America, the richest country in the world, the trendsetter for all important things, could care less about soccer, or football as the rest of the world calls it in an effort to snazz up the boring sport. And boring it is, people scurrying around a large plot of grass, kicking a ball and butting it with their heads. Did they forget they have hands, and arms that were given to them that they may grasp and grip and wrangle. We defy anyone to securely hold a medium size ball shape without using their hands. The game is okay for the kids, and girls, really what’s the harm in letting them cavort a bit, and no one feels too bad about losing a game where the score rarely gets above a point or two. The game is also appropriate for the third world poor, who can often only barely afford to own one ball in the whole province and sometimes get by booting the inflated rumen of a dead goat, why take that simple pleasure away from them? Sure, it’s a cute sport, what with the back flips and the quaint little red cards and stuff but it will never really catch hold here in the states until it shows more pizzaz.
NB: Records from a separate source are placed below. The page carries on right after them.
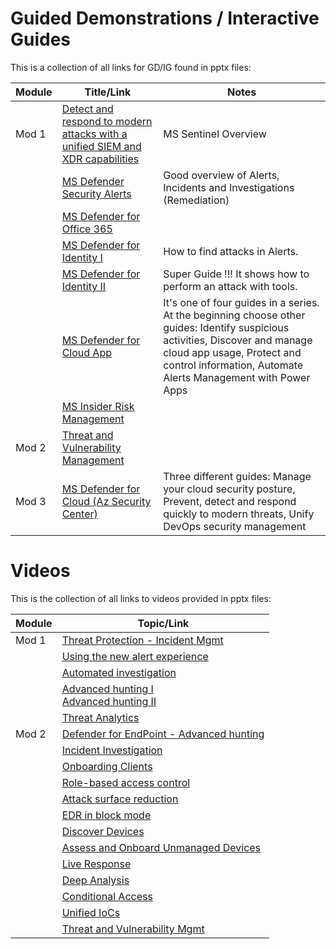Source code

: 
# Guided Demonstrations / Interactive Guides

This is a collection of all links for GD/IG found in pptx files:

| Module | Title/Link | Notes |
| --- | --- | --- |
| Mod 1 | [Detect and respond to modern attacks with a unified SIEM and XDR capabilities](https://mslearn.cloudguides.com/guides/Investigate%20security%20incidents%20in%20a%20hybrid%20environment%20with%20Azure%20Sentinel) | MS Sentinel Overview |
| | [MS Defender Security Alerts](https://aka.ms/M365Defender-InteractiveGuide) | Good overview of Alerts, Incidents and Investigations (Remediation) |
| | [MS Defender for Office 365](https://aka.ms/MSDO-IG) | |
| | [MS Defender for Identity I](https://mslearn.cloudguides.com/guides/Investigate%20and%20respond%20to%20attacks%20with%20Microsoft%20Defender%20for%20Identity) | How to find attacks in Alerts. |
| | [MS Defender for Identity II](https://aka.ms/MSDefenderforIdentity-IG) | Super Guide !!! It shows how to perform an attack with tools. |
| | [MS Defender for Cloud App](https://aka.ms/DetectThreats-ManageAlerts-MCAS_InteractiveGuide) | It's one of four guides in a series. At the beginning choose other guides: Identify suspicious activities, Discover and manage cloud app usage, Protect and control information, Automate Alerts Management with Power Apps
| | [MS Insider Risk Management](https://mslearn.cloudguides.com/guides/Minimize%20internal%20risks%20with%20insider%20risk%20management%20in%20Microsoft%20365) |
| Mod 2 | [Threat and Vulnerability Management](https://aka.ms/MSDE_TVM_IG) | |
| Mod 3 | [MS Defender for Cloud (Az Security Center)](https://mslearn.cloudguides.com/guides/Protect%20your%20hybrid%20cloud%20with%20Azure%20Security%20Center) | Three different guides: Manage your cloud security posture, Prevent, detect and respond quickly to modern threats, Unify DevOps security management |

# Videos

This is the collection of all links to videos provided in pptx files:

| Module | Topic/Link |
| --- | --- |
| Mod 1 | [Threat Protection - Incident Mgmt](https://www.microsoft.com/en-us/videoplayer/embed/RE4Bzwz?) |
| | [Using the new alert experience](https://www.microsoft.com/en-us/videoplayer/embed/RE4yiO5?rel=0&postJsllMsg=true) |
| | [Automated investigation](https://www.microsoft.com/videoplayer/embed/RE4bOeh?rel=0) |
| | [Advanced hunting I](https://www.microsoft.com/en-us/videoplayer/embed/RE4bGqo?rel=0&postJsllMsg=true) <br> [Advanced hunting II](https://www.microsoft.com/en-us/videoplayer/embed/RE4COn3?postJsllMsg=true) |
| | [Threat Analytics](https://www.microsoft.com/en-us/videoplayer/embed/RWwJfU?rel=0) |
| Mod 2 | [Defender for EndPoint - Advanced hunting](https://www.microsoft.com/en-us/videoplayer/embed/RE4bGqo) |
| | [Incident Investigation](https://www.microsoft.com/en-us/videoplayer/embed/RE4qLUV?rel=0&postJsllMsg=true) |
| | [Onboarding Clients](https://www.microsoft.com/en-us/videoplayer/embed/RE4bGqr?rel=0&postJsllMsg=true) |
| | [Role-based access control](https://www.microsoft.com/en-us/videoplayer/embed/RE4bJ2a?rel=0&postJsllMsg=true) |
| | [Attack surface reduction](https://www.microsoft.com/en-us/videoplayer/embed/RE4woug?postJsllMsg=true) |
| | [EDR in block mode](https://www.microsoft.com/en-us/videoplayer/embed/RE4HjW2?rel=0&postJsllMsg=true) |
| | [Discover Devices](https://www.youtube.com/watch?v=TCDxICrZQa8)
| | [Assess and Onboard Unmanaged Devices](https://www.microsoft.com/en-us/videoplayer/embed/RE4RwQz?postJsllMsg=true) |
| | [Live Response](https://www.microsoft.com/en-us/videoplayer/embed/RE4qLUW?rel=0&postJsllMsg=true) |
| | [Deep Analysis](https://www.microsoft.com/en-us/videoplayer/embed/RE4aAYy?rel=0&postJsllMsg=true) |
| | [Conditional Access](https://www.microsoft.com/en-us/videoplayer/embed/RE4byD1?rel=0&postJsllMsg=true)
| | [Unified IoCs](https://www.microsoft.com/en-us/videoplayer/embed/RE4qLVw?rel=0&postJsllMsg=true) |
| | [Threat and Vulnerability Mgmt](https://www.microsoft.com/videoplayer/embed/RE4qLVs?rel=0) |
And that’s why Luis Suarez is just what the lackluster sport needs. Think of what Tyson did for boxing, or the impact of the Purple People eaters on American football, Tonya Harding on figure skating, Gordie Howe on hockey. What soccer needs is more gristle, and biting and scratching, think the MMA had a meteoric rise in popularity because they served exquisite tea in fine china on little lace doilies? Not on your broken leg. They bite and kick and twist and gouge and wrest and poke and punch to their hearts content, or until the bleeding victor is carried from the cage on the shoulders of tattooed fellow gladiators.
Let Suarez back in the game. Let him gnaw and maul and trip and torque, tear, abrade, avulse, incise, masticate and munch on opponents until they return the favor and join the fray. Enough of the mamby pamby nature of the game, let some people out on the field who really want to win and will go to any lengths to do so, lying, cheating, stealing, maiming, ridiculing and no holds barred. It’s the American way. Maybe then soccer will be a sport worth watching.
Now if we could just get those mundane curlers to hurl the stone with a will we might have something.